Fu una delle più gravi tragedie del Mediterraneo, un evento simbolo degli orrori che sono continuati nel canale di Sicilia, nonostante i tentativi d’intervento e gli annunci di nuovi provvedimenti da parte di governi di ogni orientamento in Italia.
Dieci anni fa, il 3 ottobre 2013, il naufragio di un peschereccio stracarico di migranti partito da Misurata, in Libia, fece almeno 368 vittime.
Il natante era arrivato a mezzo miglio dalle coste di Lampedusa, quando un guasto dei motori spinse il comandante a incendiare degli stracci per fare delle segnalazioni, provocando il panico fra i passeggeri e il ribaltamento del natante. Anche gli interventi dei pescherecci presenti in zona furono vani: i naufraghi erano cospersi di gasolio, rendendo impossibile issarli a bordo, ma ci furono anche dubbi sui tempi di arrivo dei soccorsi da parte della Guardia costiera, che avrebbe impiegato quasi un'ora per raggiungere il luogo del naufragio.

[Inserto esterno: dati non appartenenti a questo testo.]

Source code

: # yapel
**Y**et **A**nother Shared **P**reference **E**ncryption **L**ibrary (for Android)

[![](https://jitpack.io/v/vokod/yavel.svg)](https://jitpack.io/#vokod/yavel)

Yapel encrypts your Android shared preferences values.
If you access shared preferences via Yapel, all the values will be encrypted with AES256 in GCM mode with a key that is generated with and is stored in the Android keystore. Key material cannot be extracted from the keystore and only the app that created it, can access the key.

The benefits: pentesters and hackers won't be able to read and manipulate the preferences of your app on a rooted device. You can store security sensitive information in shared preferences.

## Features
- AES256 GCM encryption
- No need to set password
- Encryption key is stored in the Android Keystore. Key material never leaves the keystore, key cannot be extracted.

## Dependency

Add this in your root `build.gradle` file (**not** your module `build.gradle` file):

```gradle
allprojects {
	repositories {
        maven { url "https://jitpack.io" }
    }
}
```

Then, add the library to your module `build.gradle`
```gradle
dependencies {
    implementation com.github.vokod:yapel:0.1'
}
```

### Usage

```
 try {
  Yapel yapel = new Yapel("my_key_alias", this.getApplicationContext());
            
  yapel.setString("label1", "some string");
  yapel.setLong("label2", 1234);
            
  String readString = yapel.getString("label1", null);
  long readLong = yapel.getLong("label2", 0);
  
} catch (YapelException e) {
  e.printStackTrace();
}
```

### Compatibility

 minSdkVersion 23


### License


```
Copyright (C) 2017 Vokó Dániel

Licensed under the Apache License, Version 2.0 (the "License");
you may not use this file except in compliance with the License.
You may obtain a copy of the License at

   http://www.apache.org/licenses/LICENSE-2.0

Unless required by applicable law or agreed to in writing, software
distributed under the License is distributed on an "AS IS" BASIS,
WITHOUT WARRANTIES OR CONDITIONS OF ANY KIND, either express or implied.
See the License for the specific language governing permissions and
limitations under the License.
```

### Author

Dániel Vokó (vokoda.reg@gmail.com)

Alla fine le vittime vennero quantificate in 368, ma fra i superstiti c’è chi assicura che a bordo c’erano più di 500 persone.
Fu una tragedia che scosse il paese, ma che, a 10 anni di distanza, evidentemente non servì a migliorare in via definitiva la situazione nel canale di Sicilia: due anni dopo, nel febbraio del 2015, una nuova ecatombe costò la vita ad almeno 300 persone, e gli sbarchi continuano.
Per ricordare quei morti, e in generale tutte le vittime dell’immigrazione nel Mediterraneo (che secondo il Comitato 3 ottobre altro dopo la tragedia sarebbero 27 mila negli ultimi 10 anni), a Lampedusa è stata organizzata una marcia verso la “Porta d'Europa”, monumento simbolo affacciato sul Mediterraneo e sull'Africa, con oltre 200 studenti giunti da tutta Europa, alcuni sopravvissuti, le famiglie delle vittime, e anche i pescatori che parteciparono ai soccorsi.
Una corona è stata deposta in mare in ricordo delle vittime, ed è stato promosso l’evento "A Europe of Rights", che ha dato voce ai sopravvissuti e ai parenti delle vittime, ma anche a chi fa soccorso in mare e a chi si occupa di accoglienza.